_DATA PROVIDED_.
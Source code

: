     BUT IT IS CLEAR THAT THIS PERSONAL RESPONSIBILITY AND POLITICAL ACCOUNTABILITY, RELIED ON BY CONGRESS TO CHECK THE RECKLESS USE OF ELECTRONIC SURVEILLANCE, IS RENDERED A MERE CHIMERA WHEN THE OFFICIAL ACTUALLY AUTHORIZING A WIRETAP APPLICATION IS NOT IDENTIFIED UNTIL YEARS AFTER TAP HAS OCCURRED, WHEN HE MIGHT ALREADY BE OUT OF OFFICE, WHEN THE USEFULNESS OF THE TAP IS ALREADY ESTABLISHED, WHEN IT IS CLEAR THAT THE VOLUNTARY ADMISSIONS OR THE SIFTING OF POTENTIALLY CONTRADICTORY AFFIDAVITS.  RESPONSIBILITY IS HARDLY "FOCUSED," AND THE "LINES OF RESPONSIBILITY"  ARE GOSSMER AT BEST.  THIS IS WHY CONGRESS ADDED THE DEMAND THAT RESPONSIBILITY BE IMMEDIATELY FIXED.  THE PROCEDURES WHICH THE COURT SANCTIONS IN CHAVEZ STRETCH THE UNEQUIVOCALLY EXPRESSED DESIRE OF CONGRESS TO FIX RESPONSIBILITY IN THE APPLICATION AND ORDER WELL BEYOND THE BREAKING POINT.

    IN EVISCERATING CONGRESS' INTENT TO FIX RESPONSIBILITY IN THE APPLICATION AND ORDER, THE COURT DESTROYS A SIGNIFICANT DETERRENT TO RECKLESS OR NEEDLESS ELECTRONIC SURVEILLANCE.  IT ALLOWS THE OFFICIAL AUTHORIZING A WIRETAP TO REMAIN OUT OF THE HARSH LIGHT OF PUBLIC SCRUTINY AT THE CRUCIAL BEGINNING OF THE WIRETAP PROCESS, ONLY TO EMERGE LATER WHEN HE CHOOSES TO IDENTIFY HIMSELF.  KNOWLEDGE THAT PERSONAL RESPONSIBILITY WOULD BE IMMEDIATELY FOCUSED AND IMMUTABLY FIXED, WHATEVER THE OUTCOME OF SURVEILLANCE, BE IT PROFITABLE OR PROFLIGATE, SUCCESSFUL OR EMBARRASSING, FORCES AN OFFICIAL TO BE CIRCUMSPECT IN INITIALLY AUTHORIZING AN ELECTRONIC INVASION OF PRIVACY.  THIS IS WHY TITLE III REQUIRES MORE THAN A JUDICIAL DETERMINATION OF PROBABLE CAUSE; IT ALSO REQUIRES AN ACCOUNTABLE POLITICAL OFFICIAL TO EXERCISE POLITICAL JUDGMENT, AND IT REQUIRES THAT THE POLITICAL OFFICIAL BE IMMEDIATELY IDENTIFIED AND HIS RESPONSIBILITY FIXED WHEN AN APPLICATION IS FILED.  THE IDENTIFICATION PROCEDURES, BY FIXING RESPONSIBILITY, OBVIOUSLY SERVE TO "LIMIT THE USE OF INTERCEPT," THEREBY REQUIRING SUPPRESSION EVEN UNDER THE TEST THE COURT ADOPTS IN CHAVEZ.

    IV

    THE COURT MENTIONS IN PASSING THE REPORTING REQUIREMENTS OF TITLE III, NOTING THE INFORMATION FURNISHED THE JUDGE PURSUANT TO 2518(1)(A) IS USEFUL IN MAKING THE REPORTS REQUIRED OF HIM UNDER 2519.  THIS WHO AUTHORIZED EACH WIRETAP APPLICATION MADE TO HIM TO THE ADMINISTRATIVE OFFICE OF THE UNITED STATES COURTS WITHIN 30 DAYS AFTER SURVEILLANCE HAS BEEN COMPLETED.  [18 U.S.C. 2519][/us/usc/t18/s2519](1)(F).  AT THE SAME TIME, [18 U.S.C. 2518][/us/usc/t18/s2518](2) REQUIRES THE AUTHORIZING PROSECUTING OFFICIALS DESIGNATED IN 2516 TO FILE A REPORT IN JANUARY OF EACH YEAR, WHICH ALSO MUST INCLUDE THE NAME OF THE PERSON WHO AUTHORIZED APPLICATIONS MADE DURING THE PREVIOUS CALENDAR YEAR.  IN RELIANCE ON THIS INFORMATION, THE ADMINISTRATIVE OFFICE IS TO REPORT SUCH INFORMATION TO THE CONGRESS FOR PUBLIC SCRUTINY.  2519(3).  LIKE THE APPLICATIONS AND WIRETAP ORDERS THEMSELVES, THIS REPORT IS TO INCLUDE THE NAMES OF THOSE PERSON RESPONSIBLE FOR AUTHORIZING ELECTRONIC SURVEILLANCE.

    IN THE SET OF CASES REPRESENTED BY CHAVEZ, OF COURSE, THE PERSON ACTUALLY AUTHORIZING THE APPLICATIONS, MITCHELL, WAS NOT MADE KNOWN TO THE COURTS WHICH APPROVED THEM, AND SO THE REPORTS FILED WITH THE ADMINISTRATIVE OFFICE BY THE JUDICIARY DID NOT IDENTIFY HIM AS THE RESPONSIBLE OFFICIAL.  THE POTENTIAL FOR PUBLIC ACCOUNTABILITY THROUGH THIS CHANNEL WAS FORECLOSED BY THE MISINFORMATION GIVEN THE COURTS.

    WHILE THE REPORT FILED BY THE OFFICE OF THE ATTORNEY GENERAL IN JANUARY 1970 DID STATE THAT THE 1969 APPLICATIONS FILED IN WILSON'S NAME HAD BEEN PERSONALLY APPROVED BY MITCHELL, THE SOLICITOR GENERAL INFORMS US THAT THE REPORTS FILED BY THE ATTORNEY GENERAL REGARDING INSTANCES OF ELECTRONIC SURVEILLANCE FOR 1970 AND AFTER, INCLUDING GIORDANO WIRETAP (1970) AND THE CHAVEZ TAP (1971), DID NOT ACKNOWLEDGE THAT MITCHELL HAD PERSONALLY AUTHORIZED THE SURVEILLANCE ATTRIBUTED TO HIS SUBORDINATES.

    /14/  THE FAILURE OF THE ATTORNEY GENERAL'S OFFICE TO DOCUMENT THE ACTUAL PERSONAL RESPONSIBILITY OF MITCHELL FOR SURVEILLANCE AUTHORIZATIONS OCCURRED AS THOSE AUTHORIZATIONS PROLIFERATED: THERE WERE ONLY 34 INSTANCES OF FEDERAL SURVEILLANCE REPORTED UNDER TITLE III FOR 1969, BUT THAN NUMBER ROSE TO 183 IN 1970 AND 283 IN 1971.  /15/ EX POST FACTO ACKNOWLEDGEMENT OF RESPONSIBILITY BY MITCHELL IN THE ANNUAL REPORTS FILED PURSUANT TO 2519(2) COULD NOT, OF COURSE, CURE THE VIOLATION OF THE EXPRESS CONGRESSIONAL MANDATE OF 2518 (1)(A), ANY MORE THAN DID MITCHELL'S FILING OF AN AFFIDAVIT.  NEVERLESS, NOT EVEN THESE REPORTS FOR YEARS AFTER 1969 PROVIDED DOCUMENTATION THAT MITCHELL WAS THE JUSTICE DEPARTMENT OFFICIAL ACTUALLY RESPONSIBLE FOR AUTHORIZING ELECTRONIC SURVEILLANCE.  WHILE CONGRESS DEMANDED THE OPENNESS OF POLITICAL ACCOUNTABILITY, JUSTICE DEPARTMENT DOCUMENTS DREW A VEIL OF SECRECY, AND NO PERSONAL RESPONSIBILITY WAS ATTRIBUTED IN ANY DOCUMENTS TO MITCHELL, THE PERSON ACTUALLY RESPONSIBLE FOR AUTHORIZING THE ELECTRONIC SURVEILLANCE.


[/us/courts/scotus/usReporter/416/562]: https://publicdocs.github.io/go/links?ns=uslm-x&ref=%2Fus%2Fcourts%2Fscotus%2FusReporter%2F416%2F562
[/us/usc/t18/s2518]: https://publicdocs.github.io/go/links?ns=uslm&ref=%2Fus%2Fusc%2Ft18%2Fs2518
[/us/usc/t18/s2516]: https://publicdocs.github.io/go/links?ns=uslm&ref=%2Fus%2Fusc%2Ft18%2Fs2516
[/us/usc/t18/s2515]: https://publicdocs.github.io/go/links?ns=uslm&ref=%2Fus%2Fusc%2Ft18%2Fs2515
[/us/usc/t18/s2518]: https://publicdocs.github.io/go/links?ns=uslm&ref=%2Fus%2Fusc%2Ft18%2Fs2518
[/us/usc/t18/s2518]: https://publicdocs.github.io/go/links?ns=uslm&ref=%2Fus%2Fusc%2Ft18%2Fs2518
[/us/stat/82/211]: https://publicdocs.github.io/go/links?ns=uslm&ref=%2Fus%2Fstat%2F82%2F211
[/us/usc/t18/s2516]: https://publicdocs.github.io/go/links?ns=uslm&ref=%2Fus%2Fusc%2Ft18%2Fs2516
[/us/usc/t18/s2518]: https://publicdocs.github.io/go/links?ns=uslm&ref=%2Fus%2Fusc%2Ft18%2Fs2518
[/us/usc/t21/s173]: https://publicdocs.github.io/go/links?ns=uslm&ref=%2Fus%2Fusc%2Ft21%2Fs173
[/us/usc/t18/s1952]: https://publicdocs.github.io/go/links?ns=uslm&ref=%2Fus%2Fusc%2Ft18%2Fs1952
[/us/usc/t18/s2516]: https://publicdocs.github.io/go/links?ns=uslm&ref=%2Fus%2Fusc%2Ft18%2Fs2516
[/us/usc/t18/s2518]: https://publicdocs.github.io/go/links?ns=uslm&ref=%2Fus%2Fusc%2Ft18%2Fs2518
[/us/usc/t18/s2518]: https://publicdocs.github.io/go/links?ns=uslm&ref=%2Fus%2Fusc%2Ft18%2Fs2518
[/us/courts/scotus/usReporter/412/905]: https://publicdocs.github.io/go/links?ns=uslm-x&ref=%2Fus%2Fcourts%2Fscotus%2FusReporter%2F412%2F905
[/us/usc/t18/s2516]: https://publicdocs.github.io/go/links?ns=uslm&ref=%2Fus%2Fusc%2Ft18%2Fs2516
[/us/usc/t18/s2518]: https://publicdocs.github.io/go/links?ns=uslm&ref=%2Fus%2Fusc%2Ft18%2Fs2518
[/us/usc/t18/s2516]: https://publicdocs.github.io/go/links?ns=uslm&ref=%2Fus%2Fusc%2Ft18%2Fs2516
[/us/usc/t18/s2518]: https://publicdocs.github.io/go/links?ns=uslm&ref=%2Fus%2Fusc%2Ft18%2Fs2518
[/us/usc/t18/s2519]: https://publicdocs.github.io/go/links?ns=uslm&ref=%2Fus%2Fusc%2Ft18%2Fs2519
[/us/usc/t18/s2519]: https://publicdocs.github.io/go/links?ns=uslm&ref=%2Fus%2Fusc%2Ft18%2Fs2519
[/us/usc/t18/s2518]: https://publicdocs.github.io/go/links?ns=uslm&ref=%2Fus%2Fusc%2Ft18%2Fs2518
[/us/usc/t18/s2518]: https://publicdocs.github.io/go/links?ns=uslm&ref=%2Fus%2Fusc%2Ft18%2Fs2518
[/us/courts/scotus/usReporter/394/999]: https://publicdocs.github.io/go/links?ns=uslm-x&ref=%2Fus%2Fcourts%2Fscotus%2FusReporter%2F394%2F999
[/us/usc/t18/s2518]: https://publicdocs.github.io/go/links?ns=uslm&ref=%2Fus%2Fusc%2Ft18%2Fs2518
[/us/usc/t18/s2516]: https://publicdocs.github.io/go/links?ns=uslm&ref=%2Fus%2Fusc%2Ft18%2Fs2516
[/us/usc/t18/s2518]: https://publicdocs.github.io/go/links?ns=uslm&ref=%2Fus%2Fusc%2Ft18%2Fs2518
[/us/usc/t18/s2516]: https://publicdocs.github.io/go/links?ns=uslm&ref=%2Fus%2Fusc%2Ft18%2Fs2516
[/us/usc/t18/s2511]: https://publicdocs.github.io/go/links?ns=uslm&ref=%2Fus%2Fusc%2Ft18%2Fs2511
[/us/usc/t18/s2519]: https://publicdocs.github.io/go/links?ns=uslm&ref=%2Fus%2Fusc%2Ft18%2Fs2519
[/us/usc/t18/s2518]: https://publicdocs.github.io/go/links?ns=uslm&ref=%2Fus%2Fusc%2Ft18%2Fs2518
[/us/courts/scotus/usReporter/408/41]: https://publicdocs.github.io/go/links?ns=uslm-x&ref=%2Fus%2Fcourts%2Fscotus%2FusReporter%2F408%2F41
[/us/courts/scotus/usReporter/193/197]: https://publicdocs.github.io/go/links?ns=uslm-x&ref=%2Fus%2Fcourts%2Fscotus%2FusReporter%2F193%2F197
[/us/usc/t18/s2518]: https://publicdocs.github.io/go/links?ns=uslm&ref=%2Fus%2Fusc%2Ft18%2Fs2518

_DESCRIPTION OF THE TASK_.
The lines needed run from the first line of the data through the line containing "THE BREAKING POINT."; give them again exactly and nothing else.

_RESULT OF THE EXERCISE_.
Source code

:     BUT IT IS CLEAR THAT THIS PERSONAL RESPONSIBILITY AND POLITICAL ACCOUNTABILITY, RELIED ON BY CONGRESS TO CHECK THE RECKLESS USE OF ELECTRONIC SURVEILLANCE, IS RENDERED A MERE CHIMERA WHEN THE OFFICIAL ACTUALLY AUTHORIZING A WIRETAP APPLICATION IS NOT IDENTIFIED UNTIL YEARS AFTER TAP HAS OCCURRED, WHEN HE MIGHT ALREADY BE OUT OF OFFICE, WHEN THE USEFULNESS OF THE TAP IS ALREADY ESTABLISHED, WHEN IT IS CLEAR THAT THE VOLUNTARY ADMISSIONS OR THE SIFTING OF POTENTIALLY CONTRADICTORY AFFIDAVITS.  RESPONSIBILITY IS HARDLY "FOCUSED," AND THE "LINES OF RESPONSIBILITY"  ARE GOSSMER AT BEST.  THIS IS WHY CONGRESS ADDED THE DEMAND THAT RESPONSIBILITY BE IMMEDIATELY FIXED.  THE PROCEDURES WHICH THE COURT SANCTIONS IN CHAVEZ STRETCH THE UNEQUIVOCALLY EXPRESSED DESIRE OF CONGRESS TO FIX RESPONSIBILITY IN THE APPLICATION AND ORDER WELL BEYOND THE BREAKING POINT.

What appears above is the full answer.